Properties beyond mass for unresolved haloes across redshift and cosmology using correlations with local halo environment

TL;DR

This paper develops a method to assign accurate properties to unresolved dark matter haloes across different redshifts and cosmologies, improving large-scale structure simulations and reducing computational costs.

Contribution

It introduces a universal, environment-dependent algorithm for small halo properties that accounts for redshift and cosmology, enhancing simulation accuracy.

Findings

Properties are universal across redshift and cosmology.

Method recovers halo assembly bias at large scales.
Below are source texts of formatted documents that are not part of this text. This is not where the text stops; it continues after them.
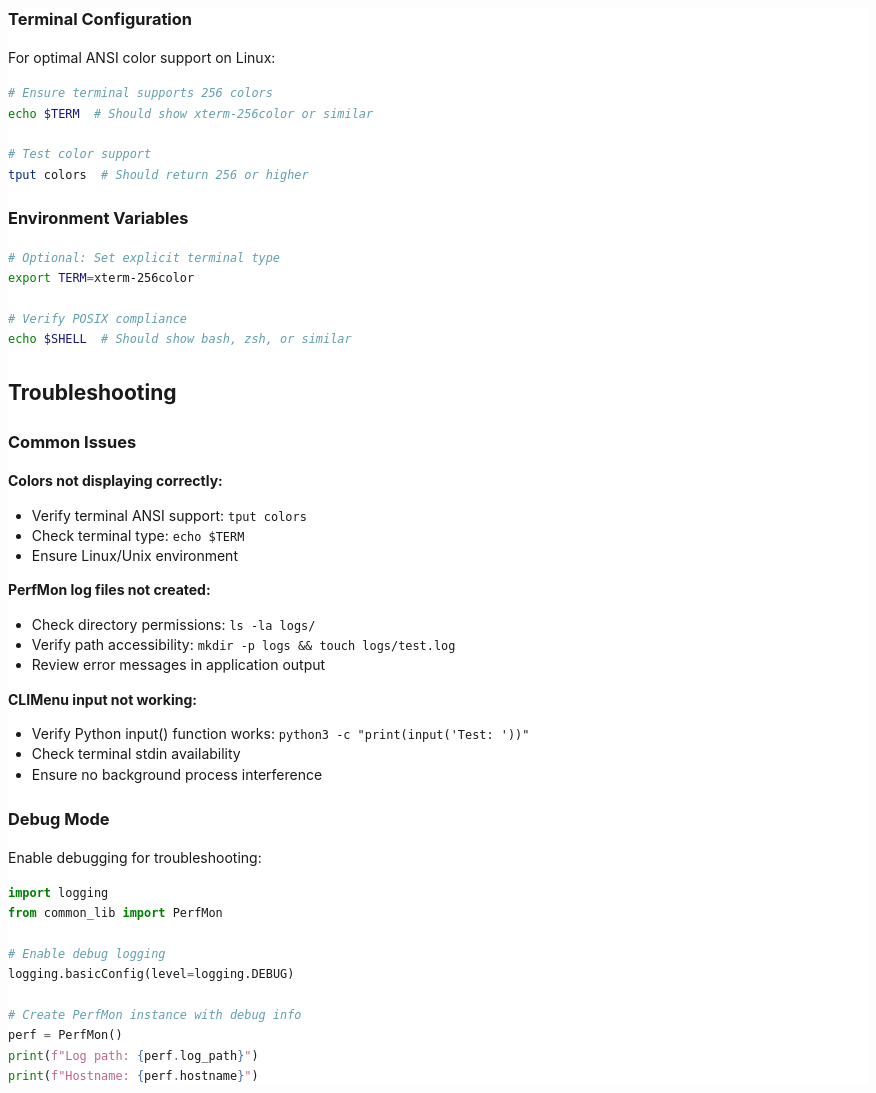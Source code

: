 ### Terminal Configuration

For optimal ANSI color support on Linux:

```bash
# Ensure terminal supports 256 colors
echo $TERM  # Should show xterm-256color or similar

# Test color support
tput colors  # Should return 256 or higher
```

### Environment Variables

```bash
# Optional: Set explicit terminal type
export TERM=xterm-256color

# Verify POSIX compliance
echo $SHELL  # Should show bash, zsh, or similar
```

## Troubleshooting

### Common Issues

**Colors not displaying correctly:**
- Verify terminal ANSI support: `tput colors`
- Check terminal type: `echo $TERM`
- Ensure Linux/Unix environment

**PerfMon log files not created:**
- Check directory permissions: `ls -la logs/`
- Verify path accessibility: `mkdir -p logs && touch logs/test.log`
- Review error messages in application output

**CLIMenu input not working:**
- Verify Python input() function works: `python3 -c "print(input('Test: '))"`
- Check terminal stdin availability
- Ensure no background process interference

### Debug Mode

Enable debugging for troubleshooting:

```python
import logging
from common_lib import PerfMon

# Enable debug logging
logging.basicConfig(level=logging.DEBUG)

# Create PerfMon instance with debug info
perf = PerfMon()
print(f"Log path: {perf.log_path}")
print(f"Hostname: {perf.hostname}")
```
Enables access to lower-mass haloes in large-volume simulations.

Abstract

The structural and dynamic properties of the dark matter halos, though an important ingredient in understanding large-scale structure formation, require more conservative particle resolution than those required by halo mass alone in a simulation. This reduces the parameter space of the simulations, more severely for high-redshift and large-volume mocks which are required by the next-generation large sky surveys. Here, we incorporate redshift and cosmology dependence into an algorithm that assigns accurate halo properties such as concentration, spin, velocity, and spatial distribution to the sub-resolution haloes in a simulation. By focusing on getting the right correlations with halo mass and local tidal anisotropy $\alpha$ measured at $4 \times$ halo radius, our method will also recover the correlations of these small scale structural properties with the large-scale environment, i.e., the halo assembly bias at all scales greater than $5 \times$ halo radius. We find that the distribution of halo properties is universal with redshift and cosmology. By applying the algorithm to a large volume simulation $(600 h^{-1}{\rm Mpc})$, we can access the $30-500$ particle haloes, thus gaining an order of magnitude in halo mass and two to three orders of magnitude in number density at $z=2-4$. This technique reduces the cost of mocks required for the estimation of covariance matrices, weak lensing studies, or any large-scale clustering analysis with less massive haloes.